David Nyvall (January 19, 1863 – February 6, 1946) was a Swedish immigrant to the United States and church leader who helped shape the Evangelical Covenant Church and establish North Park University in Chicago.

== Biography ==

=== Upbringing and education ===
Nyvall was born in Karlskoga, Sweden, the son of Carl Johan Nyvall, a colporteur who helped found the Mission Covenant Church in Sweden, and Anna Margareta Moberg. He immigrated to America in 1886 at age 23; he settled in Illinois and became involved in the nascent denomination in the states. Though his educational background was pre-med, he accepted an offer from Erik August Skogsbergh (1850–1939) to teach at his school in Minneapolis, Minnesota. In 1887 he married Skogsbergh's sister Lovisa (Louise) and served a year as pastor to a church in Sioux City, Iowa.

=== Career ===
The next year he began teaching in the Swedish department of the Chicago Theological Seminary, which at the time provided the theological education of many Covenant pastors. Nyvall felt strongly that the Covenant should have its own school. Acting on this conviction, he resigned from the Chicago Theological Seminary and returned to Skogsbergh's Minneapolis school, which the Covenant had recently accepted as the denomination's school.
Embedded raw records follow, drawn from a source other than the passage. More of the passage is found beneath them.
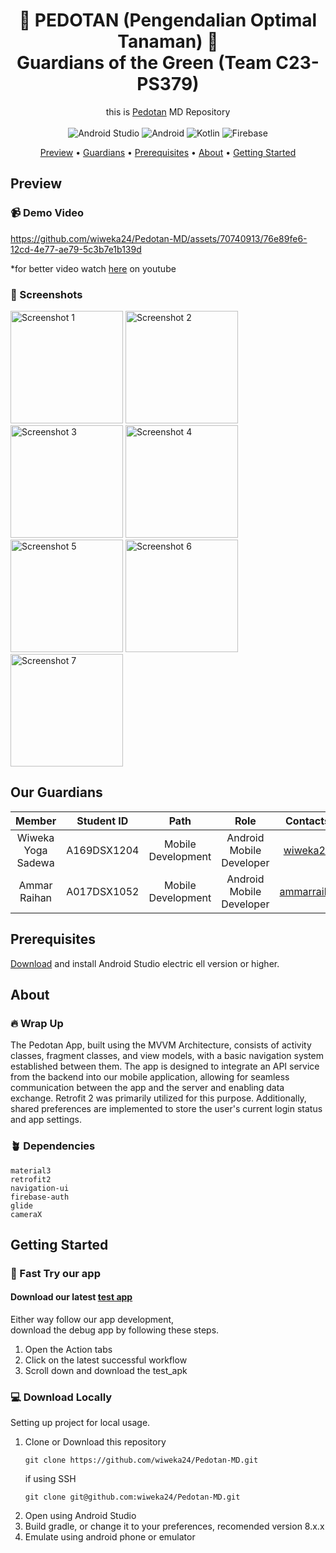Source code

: <!-- markdownlint-configure-file {
  "MD013": {
    "code_blocks": false,
    "tables": false
  },
  "MD033": false,
  "MD041": false
} -->

<div align="center">

# 🌱 PEDOTAN (Pengendalian Optimal Tanaman) 🌿 <br> Guardians of the Green (Team C23-PS379)

this is [Pedotan](https://github.com/akbarsigit/Pedotan-MachineLearning) MD Repository <br/><br/>
![Android Studio](https://img.shields.io/badge/Android%20Studio-3DDC84.svg?style=for-the-badge&logo=android-studio&logoColor=white)
![Android](https://img.shields.io/badge/Android-3DDC84?style=for-the-badge&logo=android&logoColor=white)
![Kotlin](https://img.shields.io/badge/kotlin-%237F52FF.svg?style=for-the-badge&logo=kotlin&logoColor=white)
![Firebase](https://img.shields.io/badge/Firebase-039BE5?style=for-the-badge&logo=Firebase&logoColor=white)

[Preview](#preview) •
[Guardians](#our-guardians) •
[Prerequisites](#prerequisites) •
[About](#about) •
[Getting Started](#getting-started) 

</div>

## Preview
### 📹 Demo Video
https://github.com/wiweka24/Pedotan-MD/assets/70740913/76e89fe6-12cd-4e77-ae79-5c3b7e1b139d

*for better video watch [here](https://youtu.be/7jzPTPpsNyE) on youtube

### 📱 Screenshots
<div>
  <img src="https://github.com/wiweka24/Pedotan-MD/assets/70740913/f9adc888-2470-4d90-96cf-4351c61fdb67" alt="Screenshot 1" width="180" />
  <img src="https://github.com/wiweka24/Pedotan-MD/assets/70740913/0d13ad79-36d2-4673-9a10-cef3c37da5eb" alt="Screenshot 2" width="180" />
  <img src="https://github.com/wiweka24/Pedotan-MD/assets/70740913/0de89cd2-00a2-45b1-96a7-c96dcc67602b" alt="Screenshot 3" width="180" />
  <img src="https://github.com/wiweka24/Pedotan-MD/assets/70740913/9fa7462c-767d-48f6-a717-88c23f164bb4" alt="Screenshot 4" width="180" />
  <img src="https://github.com/wiweka24/Pedotan-MD/assets/70740913/6e6b5376-2dce-4ba8-946f-3c1f62a18828" alt="Screenshot 5" width="180" />
  <img src="https://github.com/wiweka24/Pedotan-MD/assets/70740913/86cac1d4-aeb5-4175-b65a-47415c2a6fdb" alt="Screenshot 6" width="180" />
  <img src="https://github.com/wiweka24/Pedotan-MD/assets/70740913/432159d6-e3ec-43bf-b72f-f847a469193f" alt="Screenshot 7" width="180" />
</div>

## Our Guardians
| Member | Student ID | Path | Role | Contacts |
| :-: | :-: | :-: | :-: | :-: |
| Wiweka Yoga Sadewa| A169DSX1204 | Mobile Development | Android Mobile Developer | [wiweka24](https://github.com/wiweka24) |
| Ammar Raihan | A017DSX1052 | Mobile Development | Android Mobile Developer | [ammarraihn](https://github.com/ammarraihn) |

## Prerequisites
[Download](https://developer.android.com/codelabs/basic-android-kotlin-compose-install-android-studio#0) and install Android Studio electric ell version or higher.

## About
### 🔥 Wrap Up
The Pedotan App, built using the MVVM Architecture, consists of activity classes, fragment classes, and view models, with a basic navigation system established between them. The app is designed to integrate an API service from the backend into our mobile application, allowing for seamless communication between the app and the server and enabling data exchange. Retrofit 2 was primarily utilized for this purpose. Additionally, shared preferences are implemented to store the user's current login status and app settings.

### 🪴 Dependencies
```shell
material3
retrofit2
navigation-ui
firebase-auth
glide
cameraX
```

## Getting Started
### 🚀 Fast Try our app
#### Download our latest [test app](https://drive.google.com/file/d/15BtYAy3corFpR_gWnx7zhkKD5t1YOKwL/view?usp=sharing) <br/>
Either way follow our app development, <br/>
download the debug app by following these steps.
1. Open the Action tabs
2. Click on the latest successful workflow
3. Scroll down and download the test_apk

### 💻 Download Locally
Setting up project for local usage.
1. Clone or Download this repository
    ```shell
    git clone https://github.com/wiweka24/Pedotan-MD.git
    ```
    if using SSH
    ```shell
    git clone git@github.com:wiweka24/Pedotan-MD.git
    ```
2. Open using Android Studio
3. Build gradle, or change it to your preferences, recomended version 8.x.x
4. Emulate using android phone or emulator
Three years later, in 1891, this school was moved to Chicago and North Park College was established, a decision that upset some, including Nyvall's brother-in-law, Skogsbergh.

=== North Park ===
Nyvall served as president of North Park and professor of New Testament in the seminary. Under his leadership and guidance, the school survived struggles and grew in both enrollment and endowment. The Covenant underwent a scandal in which P. H. Anderson, a Covenant missionary to Alaska, discovered gold; there was a dispute as to who should get the money. Largely as a result of the criticism and disagreement, Nyvall resigned as president and professor in 1904 and left the school the following year.

=== 1905–1912 ===
In his absence, he served as the first president of Walden College in McPherson, Kansas. In 1907 he returned to Sweden and the following year he took up residence in Minneapolis where he edited the early Covenant periodical Veckoblad. He also established the department of Scandinavian Studies at the University of Washington and served as professor from 1910 until 1912.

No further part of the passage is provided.